India is making its most ambitious push yet to strengthen its position in global electronics manufacturing, unveiling nearly $20 billion in new incentives aimed at expanding smartphone production and accelerating domestic semiconductor development. The new initiatives are designed to deepen local manufacturing capabilities, encourage greater component sourcing within the country, and attract additional investment as global technology companies diversify supply chains beyond China.

The centrepiece of the announcement is the Mobile Phone Manufacturing Scheme, a five-year program valued at ₹625 billion, or about $6.5 billion. The initiative will reward smartphone manufacturers based on eligible sales with incentives ranging from 2.25% to 5%. Companies that source key components and sub-assemblies domestically can qualify for an additional 1.5% incentive.

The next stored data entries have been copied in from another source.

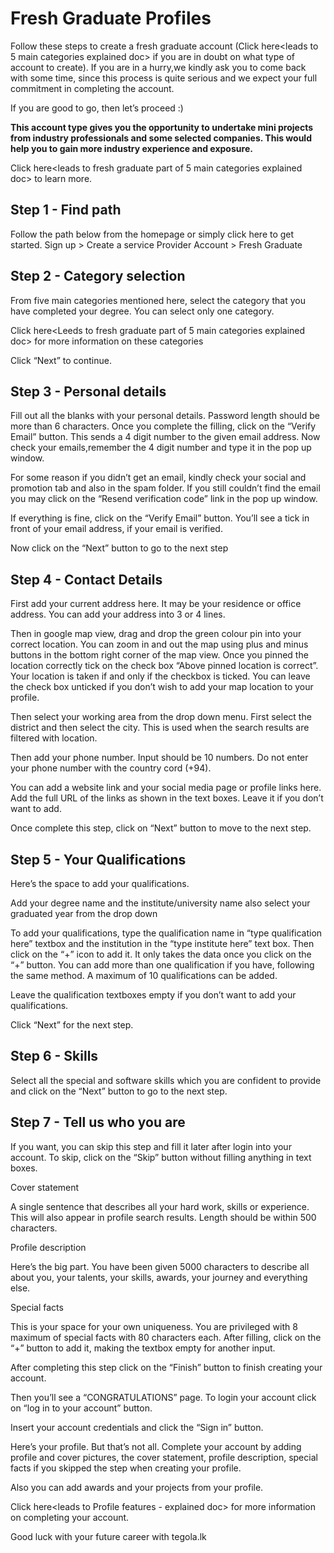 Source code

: # Fresh Graduate Profiles

Follow these steps to create a fresh graduate account (Click here<leads to 5 main categories explained doc> if you are in doubt on what type of account to create). If you are in a hurry,we kindly ask you to come back with some time, since this process is quite serious and we expect your full commitment in completing the account.

If you are good to go, then let’s proceed :)

**This account type gives you the opportunity to undertake mini projects from industry professionals and some selected companies. This would help you to gain more industry experience and exposure.**

Click here<leads to fresh graduate part of 5 main categories explained doc> to learn more.

## Step 1 - Find path

Follow the path below from the homepage or simply click here<links to fresh graduate route> to get started.
Sign up > Create a service Provider Account > Fresh Graduate

## Step 2 - Category selection

From five main categories mentioned here, select the category that you have completed your degree. You can select only one category.

Click here<Leeds to fresh graduate part of 5 main categories explained doc> for more information on these categories

Click “Next” to continue.

## Step 3 - Personal details

Fill out all the blanks with your personal details. Password length should be more than 6 characters. Once you complete the filling, click on the “Verify Email” button. This sends a 4 digit number to the given email address. Now check your emails,remember the 4 digit number and type it in the pop up window.

For some reason if you didn’t get an email, kindly check your social and promotion tab and also in the spam folder. If you still couldn’t find the email you may click on the “Resend verification code” link in the pop up window.

If everything is fine, click on the “Verify Email” button. You’ll see a tick in front of your email address, if your email is verified.

Now click on the “Next” button to go to the next step

## Step 4 - Contact Details

First add your current address here. It may be your residence or office address. You can add your address into 3 or 4 lines.

Then in google map view, drag and drop the green colour pin into your correct location. You can zoom in and out the map using plus and minus buttons in the bottom right corner of the map view. Once you pinned the location correctly tick on the check box “Above pinned location is correct”. Your location is taken if and only if the checkbox is ticked. You can leave the check box unticked if you don’t wish to add your map location to your profile.

Then select your working area from the drop down menu. First select the district and then select the city. This is used when the search results are filtered with location.

Then add your phone number. Input should be 10 numbers. Do not enter your phone number with the country cord (+94).

You can add a website link and your social media page or profile links here. Add the full URL of the links as shown in the text boxes. Leave it if you don’t want to add.

Once complete this step, click on “Next” button to move to the next step.

## Step 5 - Your Qualifications

Here’s the space to add your qualifications.

Add your degree name and the institute/university name also select your graduated year from the drop down

To add your qualifications, type the qualification name in “type qualification here” textbox and the institution in the “type institute here” text box. Then click on the “+” icon to add it. It only takes the data once you click on the “+” button. You can add more than one qualification if you have, following the same method. A maximum of 10 qualifications can be added. 

Leave the qualification textboxes empty if you don’t want to add your qualifications.

Click “Next” for the next step.

## Step 6 - Skills

Select all the special and software skills which you are confident to provide and click on the “Next” button to go to the next step.

## Step 7 - Tell us who you are

If you want, you can skip this step and fill it later after login into your account. To skip, click on the “Skip” button without filling anything in text boxes.

Cover statement

A single sentence that describes all your hard work, skills or experience. This will also appear in profile search results. Length should be within 500 characters.

Profile description

Here’s the big part. You have been given 5000 characters to describe all about you, your talents, your skills, awards, your journey and everything else.

Special facts

This is your space for your own uniqueness. You are privileged with 8 maximum of special facts with 80 characters each. After filling, click on the “+” button to add it, making the textbox empty for another input.

After completing this step click on the “Finish” button to finish creating your account.


Then you’ll see a “CONGRATULATIONS” page. To login your account click on “log in to your account” button.

Insert your account credentials and click the “Sign in” button.



Here’s your profile. But that’s not all. Complete your account by adding profile and cover pictures, the cover statement, profile description, special facts if you skipped the step when creating your profile.

Also you can add awards and your projects from your profile.

Click here<leads to Profile features - explained doc> for more information on completing your account.

Good luck with your future career with tegola.lk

Alongside the smartphone package, the Indian government committed another ₹1.28 trillion, or roughly $13.3 billion, to strengthen semiconductor manufacturing. The expanded program builds on India’s existing chip incentive initiative launched in 2021 and broadens support for semiconductor equipment, materials, design capabilities, and research.

The latest measures build on more than a decade of growth that has transformed India into one of the world’s leading smartphone manufacturing locations. Global brands including Apple, Samsung, Xiaomi, Oppo, and Vivo now manufacture devices in the country. Apple began assembling iPhones in India in 2017 and has steadily expanded production through manufacturing partners such as Foxconn and Tata Group. Approximately one-quarter of Apple’s global iPhone production now takes place in India as the company continues diversifying its supply chain.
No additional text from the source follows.